Perhaps I ought to have been prepared for it, but the idea of a common fellow dogging May Derwent’s footsteps, was quite a shock to me, so I inquired, with considerable ill-humor: “And what does he report?”

“Nothing much. The young lady returned to her mother, as she said she would, and since then has kept to her room, but has refused to see a doctor.”

“Have you discovered yet who the dead man really is?” I asked, after a slight pause.

“No,” answered the detective, with a troubled look, “and I can’t make it out. Jim and Joe each persists in his own identification. I expected Jim to weaken, he seemed so much less positive at first, but whether he has talked himself into the belief that the corpse is that of the young lady’s visitor, or whether it really does resemble him so much as to give the boy grounds for thinking so, I can’t make out.”
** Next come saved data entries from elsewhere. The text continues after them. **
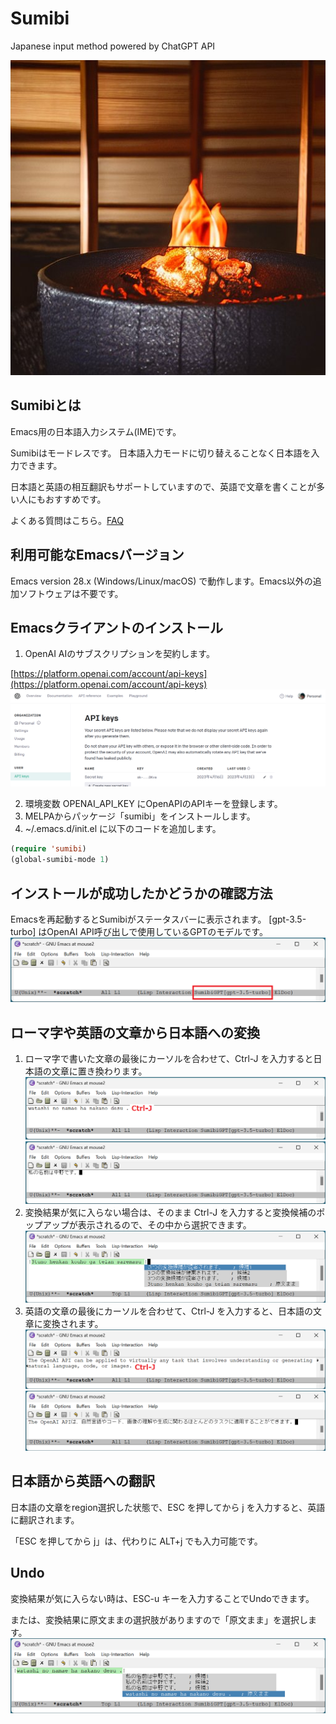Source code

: # Sumibi

Japanese input method powered by ChatGPT API

![image.png](./images/sumibi_image.jpg)

## Sumibiとは

Emacs用の日本語入力システム(IME)です。

Sumibiはモードレスです。
日本語入力モードに切り替えることなく日本語を入力できます。

日本語と英語の相互翻訳もサポートしていますので、英語で文章を書くことが多い人にもおすすめです。

よくある質問はこちら。[FAQ](FAQ.md)

## 利用可能なEmacsバージョン

Emacs version 28.x (Windows/Linux/macOS) で動作します。Emacs以外の追加ソフトウェアは不要です。

## Emacsクライアントのインストール

1. OpenAI AIのサブスクリプションを契約します。

[https://platform.openai.com/account/api-keys](https://platform.openai.com/account/api-keys)
![image.png](./images/img_8.png)

2. 環境変数 OPENAI\_API\_KEY にOpenAPIのAPIキーを登録します。
3. MELPAからパッケージ「sumibi」をインストールします。
4. \~/.emacs.d/init.el に以下のコードを追加します。

```lisp
(require 'sumibi)
(global-sumibi-mode 1)
```

## インストールが成功したかどうかの確認方法

Emacsを再起動するとSumibiがステータスバーに表示されます。
[gpt-3.5-turbo] はOpenAI API呼び出しで使用しているGPTのモデルです。
![image.png](./images/img_9.png)

## ローマ字や英語の文章から日本語への変換

1. ローマ字で書いた文章の最後にカーソルを合わせて、Ctrl-J を入力すると日本語の文章に置き換わります。
    ![image.png](./images/img_15.png)
    ![image.png](./images/img_16.png)
2. 変換結果が気に入らない場合は、そのまま Ctrl-J を入力すると変換候補のポップアップが表示されるので、その中から選択できます。
    ![image.png](./images/img_11.png)
3. 英語の文章の最後にカーソルを合わせて、Ctrl-J を入力すると、日本語の文章に変換されます。
    ![image.png](./images/img_13.png)
    ![image.png](./images/img_14.png)

## 日本語から英語への翻訳

日本語の文章をregion選択した状態で、ESC を押してから j を入力すると、英語に翻訳されます。

「ESC を押してから j」は、代わりに ALT+j でも入力可能です。

## Undo

変換結果が気に入らない時は、ESC-u キーを入力することでUndoできます。

または、変換結果に原文ままの選択肢がありますので「原文まま」を選択します。
![image.png](./images/img_10.png)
“I see, however, that you believe the murdered man to be Mrs. Atkins’s friend, of whose history and whereabouts she was so strangely ignorant.”

“Well, I don’t know,” the detective replied. “We have found out that an Allan Brown did engage a berth on the midnight train to Boston.”

“Really? Why, I was sure that Allan Brown was a creation of the little lady’s imagination. By the way, it is a strange coincidence that two mysterious Allans are connected with this case.”

“Yes, I have thought of that,” the detective murmured; “and Allan is no common name, either. But it is a still stranger circumstance that neither of Allan Brown nor of the murdered man (I am now taking for granted that they are not identical) can we discover the slightest trace beyond the solitary fact that an upper berth on the Boston train was bought on Tuesday afternoon, by a person giving the former’s name, and whose description applies, of course, equally to both. Mrs. Atkins volunteers the information that Brown was a stranger in the city, and so far I have no reason to doubt it. Now, a man who can afford to wear a dress suit, and who is a friend of a woman like Mrs. Atkins, presumably had fairly decent quarters while he was in town. And yet inquiries have been made at every hotel and boarding-house, from the cheapest to the most expensive, and not one of them knows anything of an Allan Brown, nor do they recognize his description as applying to any of their late guests. The deceased, of course, may have had rooms somewhere, or a flat, or even a house, in which case it will take longer to trace him; although even so, it is remarkable that after such wide publicity has been given to his description, no one has come forward and reported him as missing. The morgue has been crowded with idle sightseers, but nobody as yet claims to have seen the victim before.”

“That is queer,” I assented, “especially as the dead man was in all probability a person of some prominence. He certainly must have been rich. The pearl studs he wore were very fine.”

“Oh, those were imitation pearls,” said the detective, “and I am inclined to think that, far from being wealthy, he was, at the time of his death, extremely badly off, although other indications point to his having seen better days.”

“Really!” I exclaimed.

“Yes; didn’t you notice that his clothes, although evidently expensive, were all decidedly shabby? That his silk socks were almost worn out; that his pumps were down at the heel?”

“Yes, I did notice something of the kind.”

“But those large imitation pearls blinded you to everything else, I see,” Mr. Merritt remarked, with a smile.

“I suppose so,” I acknowledged; “they and the sleeve-links with the crest.”

“Ah, those are really interesting, and for the first time in my life I find myself wishing that we were more careful in this country about the use of such things. Unfortunately, we are so promiscuous and casual in adopting any coat-of-arms that happens to strike our fancy that the links become almost valueless as a clue. Still, I have sent one of them to an authority in heraldry, and shall be much interested to hear what he has to say about it. By the way, did anything else strike you as peculiar about the corpse?”